*** Block opens ***

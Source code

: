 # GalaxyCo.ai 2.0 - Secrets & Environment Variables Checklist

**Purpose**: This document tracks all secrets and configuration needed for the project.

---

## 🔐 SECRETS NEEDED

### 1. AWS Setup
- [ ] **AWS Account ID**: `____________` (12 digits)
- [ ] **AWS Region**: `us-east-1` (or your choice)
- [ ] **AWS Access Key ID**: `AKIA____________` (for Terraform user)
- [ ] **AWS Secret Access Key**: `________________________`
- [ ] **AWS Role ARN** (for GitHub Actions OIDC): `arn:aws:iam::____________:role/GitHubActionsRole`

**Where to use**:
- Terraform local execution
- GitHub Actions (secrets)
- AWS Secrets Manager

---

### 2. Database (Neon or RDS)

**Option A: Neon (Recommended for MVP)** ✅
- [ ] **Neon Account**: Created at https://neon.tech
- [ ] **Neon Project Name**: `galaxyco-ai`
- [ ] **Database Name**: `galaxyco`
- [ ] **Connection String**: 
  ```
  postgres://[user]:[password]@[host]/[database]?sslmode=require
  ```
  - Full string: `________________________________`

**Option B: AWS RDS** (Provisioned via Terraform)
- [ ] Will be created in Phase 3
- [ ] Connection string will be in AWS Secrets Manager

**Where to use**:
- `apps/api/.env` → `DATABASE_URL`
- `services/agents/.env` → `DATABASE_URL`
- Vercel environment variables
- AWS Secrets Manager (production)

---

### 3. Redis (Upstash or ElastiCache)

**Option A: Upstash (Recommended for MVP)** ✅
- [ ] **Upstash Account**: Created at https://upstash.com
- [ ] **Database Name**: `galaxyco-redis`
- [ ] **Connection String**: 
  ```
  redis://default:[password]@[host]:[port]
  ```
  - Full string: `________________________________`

*** Block closes ***

- TASK BRIEF -
Would you transcribe the entire listing above without any deviation?

- EXPECTED ANSWER -
Source code

: # GalaxyCo.ai 2.0 - Secrets & Environment Variables Checklist

**Purpose**: This document tracks all secrets and configuration needed for the project.

---

## 🔐 SECRETS NEEDED

### 1. AWS Setup
- [ ] **AWS Account ID**: `____________` (12 digits)
- [ ] **AWS Region**: `us-east-1` (or your choice)
- [ ] **AWS Access Key ID**: `AKIA____________` (for Terraform user)
- [ ] **AWS Secret Access Key**: `________________________`
- [ ] **AWS Role ARN** (for GitHub Actions OIDC): `arn:aws:iam::____________:role/GitHubActionsRole`

**Where to use**:
- Terraform local execution
- GitHub Actions (secrets)
- AWS Secrets Manager

---

### 2. Database (Neon or RDS)

**Option A: Neon (Recommended for MVP)** ✅
- [ ] **Neon Account**: Created at https://neon.tech
- [ ] **Neon Project Name**: `galaxyco-ai`
- [ ] **Database Name**: `galaxyco`
- [ ] **Connection String**: 
  ```
  postgres://[user]:[password]@[host]/[database]?sslmode=require
  ```
  - Full string: `________________________________`

**Option B: AWS RDS** (Provisioned via Terraform)
- [ ] Will be created in Phase 3
- [ ] Connection string will be in AWS Secrets Manager

**Where to use**:
- `apps/api/.env` → `DATABASE_URL`
- `services/agents/.env` → `DATABASE_URL`
- Vercel environment variables
- AWS Secrets Manager (production)

---

### 3. Redis (Upstash or ElastiCache)

**Option A: Upstash (Recommended for MVP)** ✅
- [ ] **Upstash Account**: Created at https://upstash.com
- [ ] **Database Name**: `galaxyco-redis`
- [ ] **Connection String**: 
  ```
  redis://default:[password]@[host]:[port]
  ```
  - Full string: `________________________________`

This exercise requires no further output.